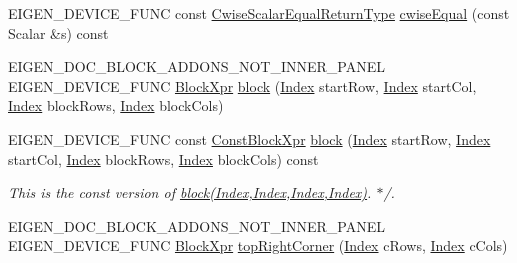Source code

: \begin{DoxyCompactItemize}
\item 
E\+I\+G\+E\+N\+\_\+\+D\+E\+V\+I\+C\+E\+\_\+\+F\+U\+NC const \mbox{\hyperlink{class_eigen_1_1_cwise_binary_op}{Cwise\+Scalar\+Equal\+Return\+Type}} \mbox{\hyperlink{class_eigen_1_1_sparse_matrix_base_af1dcaa7c8574dbc2205319a91d798417}{cwise\+Equal}} (const Scalar \&s) const
\item 
E\+I\+G\+E\+N\+\_\+\+D\+O\+C\+\_\+\+B\+L\+O\+C\+K\+\_\+\+A\+D\+D\+O\+N\+S\+\_\+\+N\+O\+T\+\_\+\+I\+N\+N\+E\+R\+\_\+\+P\+A\+N\+EL E\+I\+G\+E\+N\+\_\+\+D\+E\+V\+I\+C\+E\+\_\+\+F\+U\+NC \mbox{\hyperlink{class_eigen_1_1_block}{Block\+Xpr}} \mbox{\hyperlink{class_eigen_1_1_sparse_matrix_base_a7c28a2f511181c727396d5e813519d38}{block}} (\mbox{\hyperlink{struct_eigen_1_1_eigen_base_a554f30542cc2316add4b1ea0a492ff02}{Index}} start\+Row, \mbox{\hyperlink{struct_eigen_1_1_eigen_base_a554f30542cc2316add4b1ea0a492ff02}{Index}} start\+Col, \mbox{\hyperlink{struct_eigen_1_1_eigen_base_a554f30542cc2316add4b1ea0a492ff02}{Index}} block\+Rows, \mbox{\hyperlink{struct_eigen_1_1_eigen_base_a554f30542cc2316add4b1ea0a492ff02}{Index}} block\+Cols)
\item 
\mbox{\label{class_eigen_1_1_sparse_matrix_base_a14f59422bfb2c1b27dcf5325e3a244d0}} 
E\+I\+G\+E\+N\+\_\+\+D\+E\+V\+I\+C\+E\+\_\+\+F\+U\+NC const \mbox{\hyperlink{class_eigen_1_1_block}{Const\+Block\+Xpr}} \mbox{\hyperlink{class_eigen_1_1_sparse_matrix_base_a14f59422bfb2c1b27dcf5325e3a244d0}{block}} (\mbox{\hyperlink{struct_eigen_1_1_eigen_base_a554f30542cc2316add4b1ea0a492ff02}{Index}} start\+Row, \mbox{\hyperlink{struct_eigen_1_1_eigen_base_a554f30542cc2316add4b1ea0a492ff02}{Index}} start\+Col, \mbox{\hyperlink{struct_eigen_1_1_eigen_base_a554f30542cc2316add4b1ea0a492ff02}{Index}} block\+Rows, \mbox{\hyperlink{struct_eigen_1_1_eigen_base_a554f30542cc2316add4b1ea0a492ff02}{Index}} block\+Cols) const
\begin{DoxyCompactList}\small\item\em This is the const version of \mbox{\hyperlink{class_eigen_1_1_sparse_matrix_base_a7c28a2f511181c727396d5e813519d38}{block(\+Index,\+Index,\+Index,\+Index)}}. $\ast$/. \end{DoxyCompactList}\item 
E\+I\+G\+E\+N\+\_\+\+D\+O\+C\+\_\+\+B\+L\+O\+C\+K\+\_\+\+A\+D\+D\+O\+N\+S\+\_\+\+N\+O\+T\+\_\+\+I\+N\+N\+E\+R\+\_\+\+P\+A\+N\+EL E\+I\+G\+E\+N\+\_\+\+D\+E\+V\+I\+C\+E\+\_\+\+F\+U\+NC \mbox{\hyperlink{class_eigen_1_1_block}{Block\+Xpr}} \mbox{\hyperlink{class_eigen_1_1_sparse_matrix_base_a709232ffb83f5c4c054de1c7655e8b99}{top\+Right\+Corner}} (\mbox{\hyperlink{struct_eigen_1_1_eigen_base_a554f30542cc2316add4b1ea0a492ff02}{Index}} c\+Rows, \mbox{\hyperlink{struct_eigen_1_1_eigen_base_a554f30542cc2316add4b1ea0a492ff02}{Index}} c\+Cols)

\end{DoxyCompactItemize}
────────────────
(Your objective): Each line above that contains "const" must be copied out.

(Output):
E\+I\+G\+E\+N\+\_\+\+D\+E\+V\+I\+C\+E\+\_\+\+F\+U\+NC const \mbox{\hyperlink{class_eigen_1_1_cwise_binary_op}{Cwise\+Scalar\+Equal\+Return\+Type}} \mbox{\hyperlink{class_eigen_1_1_sparse_matrix_base_af1dcaa7c8574dbc2205319a91d798417}{cwise\+Equal}} (const Scalar \&s) const
E\+I\+G\+E\+N\+\_\+\+D\+E\+V\+I\+C\+E\+\_\+\+F\+U\+NC const \mbox{\hyperlink{class_eigen_1_1_block}{Const\+Block\+Xpr}} \mbox{\hyperlink{class_eigen_1_1_sparse_matrix_base_a14f59422bfb2c1b27dcf5325e3a244d0}{block}} (\mbox{\hyperlink{struct_eigen_1_1_eigen_base_a554f30542cc2316add4b1ea0a492ff02}{Index}} start\+Row, \mbox{\hyperlink{struct_eigen_1_1_eigen_base_a554f30542cc2316add4b1ea0a492ff02}{Index}} start\+Col, \mbox{\hyperlink{struct_eigen_1_1_eigen_base_a554f30542cc2316add4b1ea0a492ff02}{Index}} block\+Rows, \mbox{\hyperlink{struct_eigen_1_1_eigen_base_a554f30542cc2316add4b1ea0a492ff02}{Index}} block\+Cols) const
\begin{DoxyCompactList}\small\item\em This is the const version of \mbox{\hyperlink{class_eigen_1_1_sparse_matrix_base_a7c28a2f511181c727396d5e813519d38}{block(\+Index,\+Index,\+Index,\+Index)}}. $\ast$/. \end{DoxyCompactList}\item 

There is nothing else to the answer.